| Problem statement |
What you return should match every record exactly, with the images removed.

| Records for the exercise |

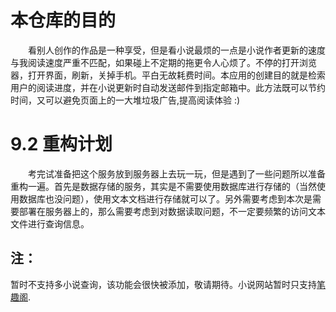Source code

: # 本仓库的目的
&emsp;&emsp;看别人创作的作品是一种享受，但是看小说最烦的一点是小说作者更新的速度与我阅读速度严重不匹配，如果碰上不定期的拖更令人心烦了。不停的打开浏览器，打开界面，刷新，关掉手机。平白无故耗费时间。本应用的创建目的就是检索用户的阅读进度，并在小说更新时自动发送邮件到指定邮箱中。此方法既可以节约时间，又可以避免页面上的一大堆垃圾广告,提高阅读体验 :)

# 9.2 重构计划
&emsp;&emsp;考完试准备把这个服务放到服务器上去玩一玩，但是遇到了一些问题所以准备重构一遍。首先是数据存储的服务，其实是不需要使用数据库进行存储的（当然使用数据库也没问题），使用文本文档进行存储就可以了。另外需要考虑到本次是需要部署在服务器上的，那么需要考虑到对数据读取问题，不一定要频繁的访问文本文件进行查询信息。

## 注：
暂时不支持多小说查询，该功能会很快被添加，敬请期待。小说网站暂时只支持[笔趣阁](http://www.biquge.se/).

| Answer section |
Source code

: # 本仓库的目的
&emsp;&emsp;看别人创作的作品是一种享受，但是看小说最烦的一点是小说作者更新的速度与我阅读速度严重不匹配，如果碰上不定期的拖更令人心烦了。不停的打开浏览器，打开界面，刷新，关掉手机。平白无故耗费时间。本应用的创建目的就是检索用户的阅读进度，并在小说更新时自动发送邮件到指定邮箱中。此方法既可以节约时间，又可以避免页面上的一大堆垃圾广告,提高阅读体验 :)

# 9.2 重构计划
&emsp;&emsp;考完试准备把这个服务放到服务器上去玩一玩，但是遇到了一些问题所以准备重构一遍。首先是数据存储的服务，其实是不需要使用数据库进行存储的（当然使用数据库也没问题），使用文本文档进行存储就可以了。另外需要考虑到本次是需要部署在服务器上的，那么需要考虑到对数据读取问题，不一定要频繁的访问文本文件进行查询信息。

## 注：
暂时不支持多小说查询，该功能会很快被添加，敬请期待。小说网站暂时只支持[笔趣阁](http://www.biquge.se/).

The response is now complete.